Michael Quinion on Lame Ducks

I am sure that you will have heard the term "lame duck" before, referring to incompetence or uselessness on the part of people ...or organisations.

The renowned etymologist, Michael Quinion, has shed light on where the term originated, if not exactly how it came into being.

Michael has explored the British stock market of the 1860s, and found that ducks, bulls and bears were already common members in the menagerie of market practices performed by "London stockbrokers and jobbers [who] operated from coffee houses such as Jonathan’s and Garraway’s in a little street called Exchange Alley, close to the main commodity trading centre, the Royal Exchange" (see cartoon illustrating this piece from the US Library of Congress, showing bulls, bears and lame ducks in Change Alley).

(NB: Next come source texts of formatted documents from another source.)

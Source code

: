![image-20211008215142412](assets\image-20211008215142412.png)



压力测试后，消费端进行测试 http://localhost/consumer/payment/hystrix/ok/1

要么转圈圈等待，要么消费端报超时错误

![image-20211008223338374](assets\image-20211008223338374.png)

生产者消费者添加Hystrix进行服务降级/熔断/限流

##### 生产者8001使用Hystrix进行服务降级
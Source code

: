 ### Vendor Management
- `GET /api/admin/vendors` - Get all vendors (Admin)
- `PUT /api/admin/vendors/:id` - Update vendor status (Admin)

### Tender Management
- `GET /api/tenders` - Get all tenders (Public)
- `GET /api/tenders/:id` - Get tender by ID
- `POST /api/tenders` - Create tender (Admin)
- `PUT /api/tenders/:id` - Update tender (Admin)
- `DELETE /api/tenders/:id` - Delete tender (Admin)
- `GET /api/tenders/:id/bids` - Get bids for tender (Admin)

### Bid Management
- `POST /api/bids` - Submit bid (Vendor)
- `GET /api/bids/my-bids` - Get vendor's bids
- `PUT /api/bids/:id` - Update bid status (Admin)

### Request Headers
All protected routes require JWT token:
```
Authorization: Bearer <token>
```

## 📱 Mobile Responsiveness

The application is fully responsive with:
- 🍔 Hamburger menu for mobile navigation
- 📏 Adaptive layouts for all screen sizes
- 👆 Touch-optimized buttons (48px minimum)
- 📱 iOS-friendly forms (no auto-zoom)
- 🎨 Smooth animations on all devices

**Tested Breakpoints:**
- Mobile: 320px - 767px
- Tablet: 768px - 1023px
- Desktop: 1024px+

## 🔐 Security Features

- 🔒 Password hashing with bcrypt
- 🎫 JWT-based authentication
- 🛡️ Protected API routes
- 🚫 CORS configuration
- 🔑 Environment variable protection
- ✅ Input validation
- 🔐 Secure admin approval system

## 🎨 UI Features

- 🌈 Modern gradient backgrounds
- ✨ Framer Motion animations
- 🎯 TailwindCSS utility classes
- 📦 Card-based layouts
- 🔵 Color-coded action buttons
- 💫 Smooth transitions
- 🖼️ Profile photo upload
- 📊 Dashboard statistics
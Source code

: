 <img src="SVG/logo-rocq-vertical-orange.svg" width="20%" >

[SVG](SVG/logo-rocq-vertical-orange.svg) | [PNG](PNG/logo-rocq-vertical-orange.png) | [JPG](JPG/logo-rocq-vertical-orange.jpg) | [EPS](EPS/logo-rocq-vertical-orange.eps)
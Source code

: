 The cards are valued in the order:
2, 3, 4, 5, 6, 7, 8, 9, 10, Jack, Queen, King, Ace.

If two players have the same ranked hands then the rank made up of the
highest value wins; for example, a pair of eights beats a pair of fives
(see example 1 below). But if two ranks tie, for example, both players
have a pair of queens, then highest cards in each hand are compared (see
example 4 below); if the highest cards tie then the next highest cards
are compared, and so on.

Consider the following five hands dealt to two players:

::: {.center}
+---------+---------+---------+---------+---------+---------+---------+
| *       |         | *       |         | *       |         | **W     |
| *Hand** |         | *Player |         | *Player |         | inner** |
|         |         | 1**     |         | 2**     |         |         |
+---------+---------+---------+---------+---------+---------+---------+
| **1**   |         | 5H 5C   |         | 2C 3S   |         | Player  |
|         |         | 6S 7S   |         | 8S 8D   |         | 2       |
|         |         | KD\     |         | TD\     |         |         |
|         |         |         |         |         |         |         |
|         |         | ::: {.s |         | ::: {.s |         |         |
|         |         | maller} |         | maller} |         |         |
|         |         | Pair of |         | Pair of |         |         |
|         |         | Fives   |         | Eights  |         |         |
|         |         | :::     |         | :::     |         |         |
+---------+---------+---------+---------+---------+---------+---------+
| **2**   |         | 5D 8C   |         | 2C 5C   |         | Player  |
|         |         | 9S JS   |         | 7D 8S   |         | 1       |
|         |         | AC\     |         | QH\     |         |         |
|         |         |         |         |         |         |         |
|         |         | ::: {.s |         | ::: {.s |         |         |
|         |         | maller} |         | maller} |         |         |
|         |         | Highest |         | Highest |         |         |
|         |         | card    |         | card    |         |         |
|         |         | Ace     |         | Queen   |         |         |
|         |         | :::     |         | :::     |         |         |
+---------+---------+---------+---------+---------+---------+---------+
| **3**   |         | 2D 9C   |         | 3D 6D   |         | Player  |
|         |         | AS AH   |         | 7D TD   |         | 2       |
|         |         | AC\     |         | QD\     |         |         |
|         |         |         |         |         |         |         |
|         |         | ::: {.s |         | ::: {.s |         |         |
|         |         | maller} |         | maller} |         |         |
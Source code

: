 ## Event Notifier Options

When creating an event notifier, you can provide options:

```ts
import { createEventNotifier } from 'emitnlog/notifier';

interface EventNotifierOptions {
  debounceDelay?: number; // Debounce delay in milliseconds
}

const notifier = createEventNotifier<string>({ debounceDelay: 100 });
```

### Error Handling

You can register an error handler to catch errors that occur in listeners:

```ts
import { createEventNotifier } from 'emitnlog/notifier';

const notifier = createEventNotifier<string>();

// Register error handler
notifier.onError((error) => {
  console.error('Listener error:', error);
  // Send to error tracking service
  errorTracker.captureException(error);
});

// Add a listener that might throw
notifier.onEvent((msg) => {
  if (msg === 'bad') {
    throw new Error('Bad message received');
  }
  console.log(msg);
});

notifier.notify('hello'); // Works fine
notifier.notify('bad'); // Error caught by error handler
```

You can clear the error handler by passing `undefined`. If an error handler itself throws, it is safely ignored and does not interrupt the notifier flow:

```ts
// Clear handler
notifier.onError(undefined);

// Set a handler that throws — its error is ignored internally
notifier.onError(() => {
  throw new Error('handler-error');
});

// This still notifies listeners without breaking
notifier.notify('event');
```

Michael adds some fantastic flavour by relating that "Change Alley or just the Alley [...] still exists, now officially called Change Alley, as a network of five back streets of no particular distinction in the City of London. The coffee houses are long gone; the jobbers and brokers left even earlier, decamping to a specially constructed building in Sweeting’s Alley in 1773, which later became the Stock Exchange".

The lame duck term arose around a century before this, around the 1760s, likely created by a social commentator to describe traders "who failed to pay up when bills became due, effectively bankrupting themselves and leading to their being barred from trading", with "the currently earliest known example appeared in the Newcastle Courant on 5 September [1761], in a brief report of moneys being paid by subscription into the Bank of England, with a note that there were 'No lame ducks this time'."

Michael notes that, while the 'lame' aspect is clear because of the trader's inability to sustain their finances, the origin of the 'duck' part of the phrase is lost in the mists of time.

He notes that:
"almost every one of the many later references to these failed traders refers to them as waddling away, an early example being in the Leeds Intelligencer on 29 June 1762 (emphases in the original): 'Yesterday a lame duck or two made shift to waddle out of ’Change Alley'.

"Perhaps they were low-slung portly gentlemen, the eighteenth-century equivalent of today’s fat cats, and the way they walked suggested a duck with a bad foot? More probably, having established that failures were to be called lame ducks, the derisive image of them struggling away limping was too good not to use
."
I wonder if the cricketing term, out for a duck, is related to this?